Reducing, and eventually closing the gaps in equality and access to health care and services require the effort of all individuals. More specifically, the responsibility of finding means to respect and protect human right to health is that of the health sector, government and international organizations that uphold human rights. In the last few years, there has been a growing acceptance for universal health coverage (UHC), a comprehensive means for strengthening health systems and improving health equity and access to health services. UHC has been identified as the third global health transition, following public health improvements like basic sanitation and epidemiological transition that decreased communicable diseases. International health and development organizations such as World Health Organization, World Bank, Rockefeller Foundation, Oxfam, Gates Foundation, International Labor Organization, and United Nations Children’s Fund support and promote UHC.

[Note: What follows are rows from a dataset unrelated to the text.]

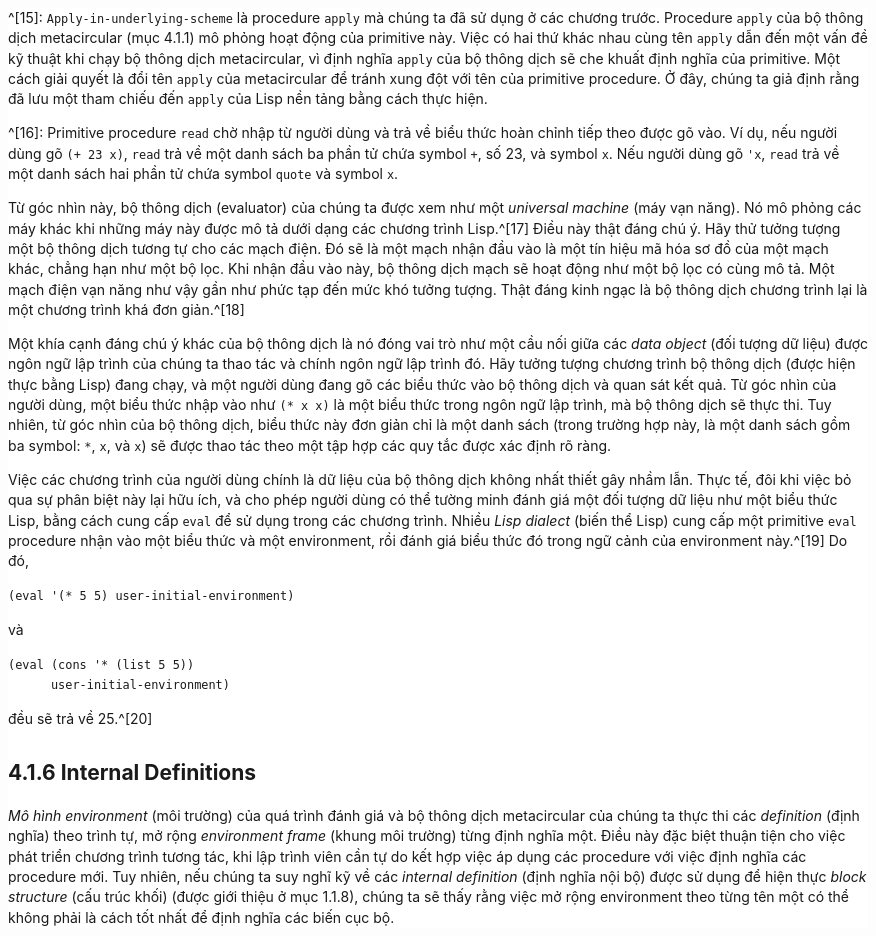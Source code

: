 ^[15]: `Apply-in-underlying-scheme` là procedure `apply` mà chúng ta đã sử dụng ở các chương trước. Procedure `apply` của bộ thông dịch metacircular (mục 4.1.1) mô phỏng hoạt động của primitive này. Việc có hai thứ khác nhau cùng tên `apply` dẫn đến một vấn đề kỹ thuật khi chạy bộ thông dịch metacircular, vì định nghĩa `apply` của bộ thông dịch sẽ che khuất định nghĩa của primitive. Một cách giải quyết là đổi tên `apply` của metacircular để tránh xung đột với tên của primitive procedure. Ở đây, chúng ta giả định rằng đã lưu một tham chiếu đến `apply` của Lisp nền tảng bằng cách thực hiện.

^[16]: Primitive procedure `read` chờ nhập từ người dùng và trả về biểu thức hoàn chỉnh tiếp theo được gõ vào. Ví dụ, nếu người dùng gõ `(+ 23 x)`, `read` trả về một danh sách ba phần tử chứa symbol `+`, số 23, và symbol `x`. Nếu người dùng gõ `'x`, `read` trả về một danh sách hai phần tử chứa symbol `quote` và symbol `x`.

Từ góc nhìn này, bộ thông dịch (evaluator) của chúng ta được xem như một *universal machine* (máy vạn năng). Nó mô phỏng các máy khác khi những máy này được mô tả dưới dạng các chương trình Lisp.^[17] Điều này thật đáng chú ý. Hãy thử tưởng tượng một bộ thông dịch tương tự cho các mạch điện. Đó sẽ là một mạch nhận đầu vào là một tín hiệu mã hóa sơ đồ của một mạch khác, chẳng hạn như một bộ lọc. Khi nhận đầu vào này, bộ thông dịch mạch sẽ hoạt động như một bộ lọc có cùng mô tả. Một mạch điện vạn năng như vậy gần như phức tạp đến mức khó tưởng tượng. Thật đáng kinh ngạc là bộ thông dịch chương trình lại là một chương trình khá đơn giản.^[18]

Một khía cạnh đáng chú ý khác của bộ thông dịch là nó đóng vai trò như một cầu nối giữa các *data object* (đối tượng dữ liệu) được ngôn ngữ lập trình của chúng ta thao tác và chính ngôn ngữ lập trình đó. Hãy tưởng tượng chương trình bộ thông dịch (được hiện thực bằng Lisp) đang chạy, và một người dùng đang gõ các biểu thức vào bộ thông dịch và quan sát kết quả. Từ góc nhìn của người dùng, một biểu thức nhập vào như `(* x x)` là một biểu thức trong ngôn ngữ lập trình, mà bộ thông dịch sẽ thực thi. Tuy nhiên, từ góc nhìn của bộ thông dịch, biểu thức này đơn giản chỉ là một danh sách (trong trường hợp này, là một danh sách gồm ba symbol: `*`, `x`, và `x`) sẽ được thao tác theo một tập hợp các quy tắc được xác định rõ ràng.

Việc các chương trình của người dùng chính là dữ liệu của bộ thông dịch không nhất thiết gây nhầm lẫn. Thực tế, đôi khi việc bỏ qua sự phân biệt này lại hữu ích, và cho phép người dùng có thể tường minh đánh giá một đối tượng dữ liệu như một biểu thức Lisp, bằng cách cung cấp `eval` để sử dụng trong các chương trình. Nhiều *Lisp dialect* (biến thể Lisp) cung cấp một primitive `eval` procedure nhận vào một biểu thức và một environment, rồi đánh giá biểu thức đó trong ngữ cảnh của environment này.^[19] Do đó,

``` {.scheme}
(eval '(* 5 5) user-initial-environment)
```

và

``` {.scheme}
(eval (cons '* (list 5 5)) 
      user-initial-environment)
```

đều sẽ trả về 25.^[20]

## 4.1.6 Internal Definitions

*Mô hình environment* (môi trường) của quá trình đánh giá và bộ thông dịch metacircular của chúng ta thực thi các *definition* (định nghĩa) theo trình tự, mở rộng *environment frame* (khung môi trường) từng định nghĩa một. Điều này đặc biệt thuận tiện cho việc phát triển chương trình tương tác, khi lập trình viên cần tự do kết hợp việc áp dụng các procedure với việc định nghĩa các procedure mới. Tuy nhiên, nếu chúng ta suy nghĩ kỹ về các *internal definition* (định nghĩa nội bộ) được sử dụng để hiện thực *block structure* (cấu trúc khối) (được giới thiệu ở mục 1.1.8), chúng ta sẽ thấy rằng việc mở rộng environment theo từng tên một có thể không phải là cách tốt nhất để định nghĩa các biến cục bộ.
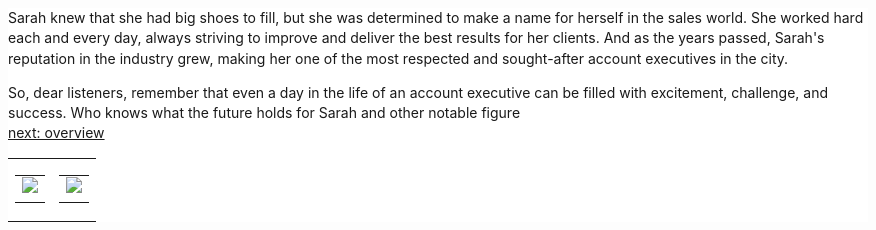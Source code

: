 Sarah knew that she had big shoes to fill, but she was determined to make a name for herself in the sales world. She worked hard each and every day, always striving to improve and deliver the best results for her clients. And as the years passed, Sarah's reputation in the industry grew, making her one of the most respected and sought-after account executives in the city.

So, dear listeners, remember that even a day in the life of an account executive can be filled with excitement, challenge, and success. Who knows what the future holds for Sarah and other notable figure
<br>
<a href="https://workdojos.com/accountexecutive/overview">next: overview</a>
<br>
</p>
<table border="0" cellpadding="0" cellspacing="0" width="600" id="templateColumns">
    <tr>
        <td align="center" valign="top" width="50%" class="templateColumnContainer">
            <table border="0" cellpadding="10" cellspacing="0" height="100%" width="100px">
                <tr>
                    <td class="leftColumnContent">
                      <a href="https://accountexecutive.workdojos.com">
                        <img src="/uploads/d.svg" class="columnImage" />
                    </td>
                </tr>
            </table>
        </td>
        <td align="center" valign="top" width="50%" class="templateColumnContainer">
            <table border="0" cellpadding="10" cellspacing="0" height="100%" width="100px">
                <tr>
                    <td class="rightColumnContent">
                      <a href="https://biologist.workdojos.com">
                        <img src="/uploads/randomdojo.svg" class="columnImage" />
                    </td>
            </table>
        </td>
    </tr>
</table>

In the words of Dr. Margaret Chan, WHO’s director-general, “UHC is the single most powerful concept that public health has to offer and represents the ultimate expression of fairness.” Termed by many as a practical expression of the right to health, UHC was selected in September 2015 as one of the key targets to implement the health goal in the United Nations Sustainable Development Goals (SDGs). It is believed that through the continued worldwide adoption of UHC, the right to health will gradually be endorsed across all countries and social groups.